Se llama 'Calendario Romano', se vende al precio de 10 euros y desde que se editó por primera vez en 2.004 ha sido todo un éxito mediático y de ventas. Sigue la idea de los calendarios de chicas sexys -como el famoso calendario 'Pirelli'- o los famosos calendarios protagonizados por bomberos españoles, pero en este caso las doce fotos con las que se adornan los doce meses del año están protagonizados por curas, casi todos vestidos con sotana, a los que al almanaque corona como los más guapos del Vaticano.

No es el calendario oficial del Vaticano
No es el calendario oficial de El Vaticano, que por mucho que se modernice a la curia no le gustan estas 'frivolidades', pero el fotógrafo que ha ideado el famoso almanaque, Piero Pazzi, utiliza cierta confusión que va desde el propio nombre (Calendario Romano) a que además incluye una guía de la ciudad de El Vaticano.

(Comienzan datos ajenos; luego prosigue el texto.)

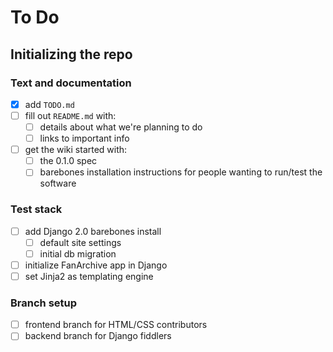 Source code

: # To Do

## Initializing the repo

### Text and documentation
- [x] add `TODO.md`
- [ ] fill out `README.md` with:
  - [ ] details about what we're planning to do
  - [ ] links to important info
- [ ] get the wiki started with:
  - [ ] the 0.1.0 spec
  - [ ] barebones installation instructions for people wanting to run/test the software

### Test stack
- [ ] add Django 2.0 barebones install
  - [ ] default site settings
  - [ ] initial db migration
- [ ] initialize FanArchive app in Django
- [ ] set Jinja2 as templating engine

### Branch setup
- [ ] frontend branch for HTML/CSS contributors
- [ ] backend branch for Django fiddlers
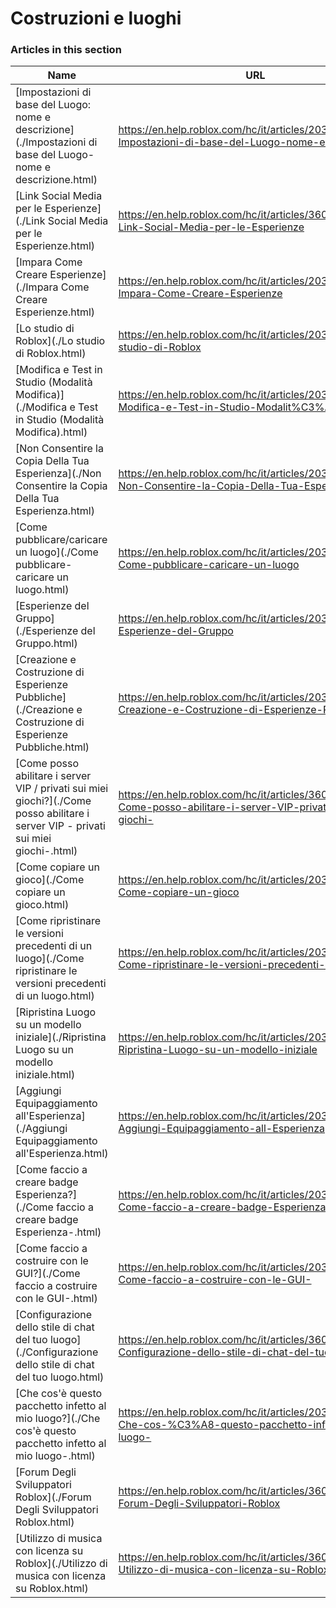 # Costruzioni e luoghi  
### Articles in this section
Name|URL
-|-
[Impostazioni di base del Luogo: nome e descrizione](./Impostazioni di base del Luogo- nome e descrizione.html) |https://en.help.roblox.com/hc/it/articles/203314030-Impostazioni-di-base-del-Luogo-nome-e-descrizione
[Link Social Media per le Esperienze](./Link Social Media per le Esperienze.html) |https://en.help.roblox.com/hc/it/articles/360000910966-Link-Social-Media-per-le-Esperienze
[Impara Come Creare Esperienze](./Impara Come Creare Esperienze.html) |https://en.help.roblox.com/hc/it/articles/203625344-Impara-Come-Creare-Esperienze
[Lo studio di Roblox](./Lo studio di Roblox.html) |https://en.help.roblox.com/hc/it/articles/203313860-Lo-studio-di-Roblox
[Modifica e Test in Studio (Modalità Modifica)](./Modifica e Test in Studio (Modalità Modifica).html) |https://en.help.roblox.com/hc/it/articles/203313870-Modifica-e-Test-in-Studio-Modalit%C3%A0-Modifica-
[Non Consentire la Copia Della Tua Esperienza](./Non Consentire la Copia Della Tua Esperienza.html) |https://en.help.roblox.com/hc/it/articles/203313940-Non-Consentire-la-Copia-Della-Tua-Esperienza
[Come pubblicare/caricare un luogo](./Come pubblicare-caricare un luogo.html) |https://en.help.roblox.com/hc/it/articles/203313890-Come-pubblicare-caricare-un-luogo
[Esperienze del Gruppo](./Esperienze del Gruppo.html) |https://en.help.roblox.com/hc/it/articles/203313760-Esperienze-del-Gruppo
[Creazione e Costruzione di Esperienze Pubbliche](./Creazione e Costruzione di Esperienze Pubbliche.html) |https://en.help.roblox.com/hc/it/articles/203313950-Creazione-e-Costruzione-di-Esperienze-Pubbliche
[Come posso abilitare i server VIP / privati ​​sui miei giochi?](./Come posso abilitare i server VIP - privati ​​sui miei giochi-.html) |https://en.help.roblox.com/hc/it/articles/360000781023-Come-posso-abilitare-i-server-VIP-privati-sui-miei-giochi-
[Come copiare un gioco](./Come copiare un gioco.html) |https://en.help.roblox.com/hc/it/articles/203313900-Come-copiare-un-gioco
[Come ripristinare le versioni precedenti di un luogo](./Come ripristinare le versioni precedenti di un luogo.html) |https://en.help.roblox.com/hc/it/articles/203313850-Come-ripristinare-le-versioni-precedenti-di-un-luogo
[Ripristina Luogo su un modello iniziale](./Ripristina Luogo su un modello iniziale.html) |https://en.help.roblox.com/hc/it/articles/203313920-Ripristina-Luogo-su-un-modello-iniziale
[Aggiungi Equipaggiamento all'Esperienza](./Aggiungi Equipaggiamento all'Esperienza.html) |https://en.help.roblox.com/hc/it/articles/203314050-Aggiungi-Equipaggiamento-all-Esperienza
[Come faccio a creare badge Esperienza?](./Come faccio a creare badge Esperienza-.html) |https://en.help.roblox.com/hc/it/articles/203313650-Come-faccio-a-creare-badge-Esperienza-
[Come faccio a costruire con le GUI?](./Come faccio a costruire con le GUI-.html) |https://en.help.roblox.com/hc/it/articles/203313960-Come-faccio-a-costruire-con-le-GUI-
[Configurazione dello stile di chat del tuo luogo](./Configurazione dello stile di chat del tuo luogo.html) |https://en.help.roblox.com/hc/it/articles/360019904552-Configurazione-dello-stile-di-chat-del-tuo-luogo
[Che cos'è questo pacchetto infetto al mio luogo?](./Che cos'è questo pacchetto infetto al mio luogo-.html) |https://en.help.roblox.com/hc/it/articles/203312920-Che-cos-%C3%A8-questo-pacchetto-infetto-al-mio-luogo-
[Forum Degli Sviluppatori Roblox](./Forum Degli Sviluppatori Roblox.html) |https://en.help.roblox.com/hc/it/articles/360000240223-Forum-Degli-Sviluppatori-Roblox
[Utilizzo di musica con licenza su Roblox](./Utilizzo di musica con licenza su Roblox.html) |https://en.help.roblox.com/hc/it/articles/360000927163-Utilizzo-di-musica-con-licenza-su-Roblox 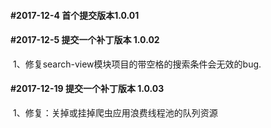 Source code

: #### #2017-12-4 首个提交版本1.0.01

#### #2017-12-5 提交一个补丁版本 1.0.02

​	1、修复search-view模块项目的带空格的搜索条件会无效的bug.

#### #2017-12-19 提交一个补丁版本 1.0.03

​	1、修复：关掉或挂掉爬虫应用浪费线程池的队列资源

Se vende además en las tiendas de souvenirs junto a las fotos del Papa Francisco y otros objetos de recuerdo, tanto de la capital italiana como de la ciudad-estado católica. También se puede comprar en internet.
Piero Pazzi afirma que nadie mejor para "decorar" una mini guía sobre el Vaticano que "un joven y atractivo pastor", mientras los vendedores afirman que el almanaque se ha convertido en objeto de culto para los gays.

Polémica en 2008 por incluir a un español que no era cura
La polémica ha envuelto en más de una ocasión al almanaque de curas guapos, especialmente en el año 2008 cuando la foto del joven que acompañaba al mes de marzo resultó ser de un chico sevillano que no era sacerdote. Y además Piero pazzi publicó su foto sin su permiso. La foto en cuestión era la de un  apuesto joven de Sevilla que vestía una túnica blanca y mordisqueaba un bizcocho. El joven, David Ruiz Suárez, tenía entonces 21 años, se dedicaba al negocio inmobiliario y participaba en una procesión de Semana Santa en Sevilla. David Ruiz mostró su indignación no solo porque le hicieran la foto sin su permiso, sino que la utilizaran para un almanaque. El fotógrafo se defendió explicando que algunos curas acceden a posar, pero reconoce que desde que sacó el calendario hay fotos 'robadas'. Con semejante autor fotográfico más la idea en sí misma, la polémica y el morbo rodean siempre al 'Calendario Romano'.